There’s also additional information, like the type and color of the front and rear wheel caps, and the colors of the rear axle housing and body. About 60 percent of the tractors featured have additional “Notes,” like these on the Ertl-made John Deere 30 from 1973, casting no. Model 520: “First few shipped from the factory had metal front wheels but without slots to mount hubcaps. These had ED caps on the front axle and pedal crank. Later models had black plastic seats and steering wheels.” You’ll also find warnings – where appropriate – of fakes, and admonitions to find an expert if you’re looking for a rare model.
Speaking of rare tractors, the Criswell book includes photos of the rarest piece in all farm toydom, the Eska-manufactured red “John Deere” coffin block red A, along with a short story on the tractor.
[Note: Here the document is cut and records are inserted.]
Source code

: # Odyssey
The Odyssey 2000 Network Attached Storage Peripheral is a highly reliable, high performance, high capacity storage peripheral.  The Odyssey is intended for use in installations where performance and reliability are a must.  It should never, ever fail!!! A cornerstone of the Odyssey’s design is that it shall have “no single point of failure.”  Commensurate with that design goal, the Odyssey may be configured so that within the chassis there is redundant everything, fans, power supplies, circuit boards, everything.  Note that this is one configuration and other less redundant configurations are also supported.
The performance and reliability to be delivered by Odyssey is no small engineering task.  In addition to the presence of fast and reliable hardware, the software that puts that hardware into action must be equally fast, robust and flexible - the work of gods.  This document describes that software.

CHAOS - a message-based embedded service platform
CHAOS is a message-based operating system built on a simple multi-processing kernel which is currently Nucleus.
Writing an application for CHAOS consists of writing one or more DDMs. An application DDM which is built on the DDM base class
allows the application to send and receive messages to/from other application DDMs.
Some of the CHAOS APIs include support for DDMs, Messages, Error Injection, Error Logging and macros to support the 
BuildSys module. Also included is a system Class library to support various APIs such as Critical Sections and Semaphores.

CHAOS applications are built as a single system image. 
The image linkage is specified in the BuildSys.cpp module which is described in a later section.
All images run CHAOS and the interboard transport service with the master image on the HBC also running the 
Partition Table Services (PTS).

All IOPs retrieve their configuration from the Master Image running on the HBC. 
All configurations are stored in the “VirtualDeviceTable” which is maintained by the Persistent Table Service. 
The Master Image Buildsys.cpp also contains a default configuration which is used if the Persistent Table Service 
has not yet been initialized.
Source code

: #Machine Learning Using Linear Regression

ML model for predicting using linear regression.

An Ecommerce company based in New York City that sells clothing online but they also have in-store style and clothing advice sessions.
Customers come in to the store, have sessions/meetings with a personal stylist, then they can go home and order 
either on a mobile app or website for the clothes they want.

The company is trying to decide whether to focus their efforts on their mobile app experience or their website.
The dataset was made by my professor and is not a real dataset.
There are pages of photos of “Private Company Decals,” used on all American pedal tractors; a two-page section of “Customs” (custom-made pedal tractors); pedal tractor trailers, umbrellas and new releases from 1998. The book contains all the big-name companies: Deere, Allis-Chalmers, International, Minneapolis-Moline, as well as pedal tractors with less-common names, like Tractor, Heisler, All-American Farmer and others.
The back of the book contains a valuations guide (“condition is IMPORTANT,” the writers stress) indicating prices of all the tractors in the book, in good and excellent restoration/new conditions, along with information describing those conditions.
Most of the tractors shown are in superb condition, although a handful show the wear of actual use.
In their introduction to the book, the Creswell’s say that they took almost five years to put the book together. They fell into this “labor of love.” When they couldn’t find a pedal tractor reference book that contained all the information they wanted, they wrote the book themselves. The stunning results are obvious. The book is not only well-done, on high-gloss paper, but easy to use, clear and concise, and fun to look at.
About the only thing you could say is wrong with this book is that there isn’t more of it. It only covers cast aluminum pedal tractors from the 1940s through 1998, and not the many tin or plastic ones (“The tin tractor field is very large, and would require an entire book just for them,” the Creswell’s write.).
Nevertheless, this book – though expensive – is a rare treat and a necessary addition to the libraries of collectors who love cast-aluminum pedal tractors. FC
Criswell’s Pedal Tractor Guide: Covering Cast Aluminum Pedal Tractors from the 1940s through 1998, C. Lee Criswell and Clarence L. Criswell Sr., hard cover, 152 pages, color photographs throughout; available at $35 each (including shipping) through Criswell Press, 400 Criswell Ave., Lamar, SC 29069. Online at www.criswell.org.